De Beers reported provisional revenue of $572m for the sixth of 10 sales for the year, an improvement on the same time a year earlier as Indian demand for rough diamonds came forward to prepare for an earlier-than-usual Diwali.
The first six sales of the year have secured at least $3.505bn for the 85%-held Anglo American subsidiary, $53m less than for the first six sales of 2016.
De Beers CEO Bruce Cleaver said the sales, which topped $541m realised in the fifth sale and the $528m at the same time a year earlier, showed a "trend of consistently good demand" for the company’s diamonds.

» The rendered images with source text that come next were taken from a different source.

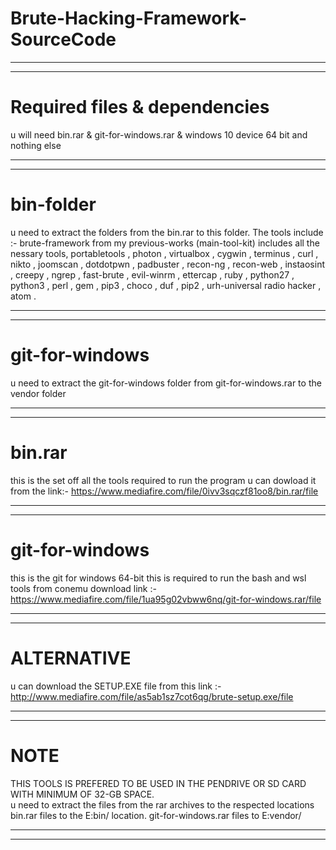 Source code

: # Brute-Hacking-Framework-SourceCode
**************************************************************************************
**************************************************************************************
# Required files & dependencies
u will need bin.rar & git-for-windows.rar & windows 10 device 64 bit and nothing else
**************************************************************************************
**************************************************************************************
# bin-folder
u need to extract the folders from the bin.rar to this folder. The tools include :- 
brute-framework from my previous-works (main-tool-kit) includes all the nessary tools, 
portabletools ,
photon ,
virtualbox ,
cygwin ,
terminus ,
curl ,
nikto ,
joomscan ,
dotdotpwn ,
padbuster ,
recon-ng ,
recon-web ,
instaosint ,
creepy ,
ngrep ,
fast-brute ,
evil-winrm ,
ettercap ,
ruby ,
python27 ,
python3 ,
perl ,
gem ,
pip3 ,
choco ,
duf ,
pip2 ,
urh-universal radio hacker ,
atom .
**************************************************************************************
**************************************************************************************
# git-for-windows
u need to extract the git-for-windows folder from git-for-windows.rar to the vendor folder
**************************************************************************************
**************************************************************************************
# bin.rar 
this is the set off all the tools required to run the program u can dowload it from the link:-
https://www.mediafire.com/file/0ivv3sqczf81oo8/bin.rar/file
**************************************************************************************
**************************************************************************************
# git-for-windows
this is the git for windows 64-bit this is required to run the bash and wsl tools from conemu
download link :-
https://www.mediafire.com/file/1ua95g02vbww6nq/git-for-windows.rar/file
**************************************************************************************
**************************************************************************************
# ALTERNATIVE
u can download the SETUP.EXE file from this link :- http://www.mediafire.com/file/as5ab1sz7cot6qg/brute-setup.exe/file
**************************************************************************************
**************************************************************************************
# NOTE  
THIS TOOLS IS PREFERED TO BE USED IN THE PENDRIVE OR SD CARD WITH MINIMUM OF 32-GB SPACE.  
u need to extract the files from the rar archives to the respected locations 
bin.rar files to the E:bin/ location. git-for-windows.rar files to E:vendor/
**************************************************************************************
**************************************************************************************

Indian buyers moved their purchases forward from their normal buys in the seventh sale of the year to the sixth sales event, distorting the data. Based on the state of demand for rough diamonds, De Beers was ramping up its slowed Orapa mine in Botswana, giving the group a production target of 31-million to 33-million carats in 2017, Cleaver said last week.
De Beers noted a 12% fall in average diamond prices to $156 per carat it realised in the first half of the year from sales of 18.4-million carats, having mined 16-million carats.
At the end of 2016 De Beers struggled to sell low-value goods because of the demonetisation programme in India, which buys diamonds of less than $100 a carat for cutting and polishing.
De Beers sold up to 4-million carats of low-value diamonds in the first half of the year, a large quantity of which were below $50 per carat.
"Our average price will increase in the second half of the year because we’ve got no excess low-value carats," Cleaver said.